WHAT YOU ARE ASKED TO DO
Could the data underneath be repeated exactly, in full?
··· EXTRACTED DATA
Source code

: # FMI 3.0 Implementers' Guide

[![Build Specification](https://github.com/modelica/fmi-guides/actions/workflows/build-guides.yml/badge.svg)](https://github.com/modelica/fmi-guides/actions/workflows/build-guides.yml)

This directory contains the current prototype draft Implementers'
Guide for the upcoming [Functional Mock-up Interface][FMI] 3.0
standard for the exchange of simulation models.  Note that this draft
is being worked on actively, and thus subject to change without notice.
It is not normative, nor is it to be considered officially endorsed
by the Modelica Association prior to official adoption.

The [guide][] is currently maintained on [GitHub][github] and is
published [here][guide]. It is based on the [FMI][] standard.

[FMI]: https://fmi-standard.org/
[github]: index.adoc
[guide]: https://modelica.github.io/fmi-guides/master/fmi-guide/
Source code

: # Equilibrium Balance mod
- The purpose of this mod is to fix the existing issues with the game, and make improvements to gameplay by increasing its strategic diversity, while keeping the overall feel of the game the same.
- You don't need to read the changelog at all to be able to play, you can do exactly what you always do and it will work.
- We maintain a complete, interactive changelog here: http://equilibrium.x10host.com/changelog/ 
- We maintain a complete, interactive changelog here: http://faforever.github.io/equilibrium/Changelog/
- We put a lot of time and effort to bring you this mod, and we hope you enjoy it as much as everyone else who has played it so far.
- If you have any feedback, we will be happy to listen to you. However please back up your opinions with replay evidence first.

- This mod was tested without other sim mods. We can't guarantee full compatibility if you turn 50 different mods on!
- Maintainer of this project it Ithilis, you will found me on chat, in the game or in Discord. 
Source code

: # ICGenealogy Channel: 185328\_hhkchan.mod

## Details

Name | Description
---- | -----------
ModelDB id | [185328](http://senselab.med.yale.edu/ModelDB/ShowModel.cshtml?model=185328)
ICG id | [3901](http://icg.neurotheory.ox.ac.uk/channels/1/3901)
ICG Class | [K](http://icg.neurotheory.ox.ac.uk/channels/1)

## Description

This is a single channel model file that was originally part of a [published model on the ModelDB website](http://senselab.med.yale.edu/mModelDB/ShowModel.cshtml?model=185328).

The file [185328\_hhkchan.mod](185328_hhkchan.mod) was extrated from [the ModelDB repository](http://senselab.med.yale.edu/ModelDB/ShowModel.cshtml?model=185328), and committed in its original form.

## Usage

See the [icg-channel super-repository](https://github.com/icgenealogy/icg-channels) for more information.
······
WORKED SOLUTION
Source code

: # FMI 3.0 Implementers' Guide

[![Build Specification](https://github.com/modelica/fmi-guides/actions/workflows/build-guides.yml/badge.svg)](https://github.com/modelica/fmi-guides/actions/workflows/build-guides.yml)

This directory contains the current prototype draft Implementers'
Guide for the upcoming [Functional Mock-up Interface][FMI] 3.0
standard for the exchange of simulation models.  Note that this draft
is being worked on actively, and thus subject to change without notice.
It is not normative, nor is it to be considered officially endorsed
by the Modelica Association prior to official adoption.

The [guide][] is currently maintained on [GitHub][github] and is
published [here][guide]. It is based on the [FMI][] standard.

[FMI]: https://fmi-standard.org/
[github]: index.adoc
[guide]: https://modelica.github.io/fmi-guides/master/fmi-guide/
Source code

: # Equilibrium Balance mod
- The purpose of this mod is to fix the existing issues with the game, and make improvements to gameplay by increasing its strategic diversity, while keeping the overall feel of the game the same.
- You don't need to read the changelog at all to be able to play, you can do exactly what you always do and it will work.
- We maintain a complete, interactive changelog here: http://equilibrium.x10host.com/changelog/ 
- We maintain a complete, interactive changelog here: http://faforever.github.io/equilibrium/Changelog/
- We put a lot of time and effort to bring you this mod, and we hope you enjoy it as much as everyone else who has played it so far.
- If you have any feedback, we will be happy to listen to you. However please back up your opinions with replay evidence first.

- This mod was tested without other sim mods. We can't guarantee full compatibility if you turn 50 different mods on!
- Maintainer of this project it Ithilis, you will found me on chat, in the game or in Discord. 
Source code

: # ICGenealogy Channel: 185328\_hhkchan.mod

## Details

Name | Description
---- | -----------
ModelDB id | [185328](http://senselab.med.yale.edu/ModelDB/ShowModel.cshtml?model=185328)
ICG id | [3901](http://icg.neurotheory.ox.ac.uk/channels/1/3901)
ICG Class | [K](http://icg.neurotheory.ox.ac.uk/channels/1)

## Description

This is a single channel model file that was originally part of a [published model on the ModelDB website](http://senselab.med.yale.edu/mModelDB/ShowModel.cshtml?model=185328).

The file [185328\_hhkchan.mod](185328_hhkchan.mod) was extrated from [the ModelDB repository](http://senselab.med.yale.edu/ModelDB/ShowModel.cshtml?model=185328), and committed in its original form.

## Usage

See the [icg-channel super-repository](https://github.com/icgenealogy/icg-channels) for more information.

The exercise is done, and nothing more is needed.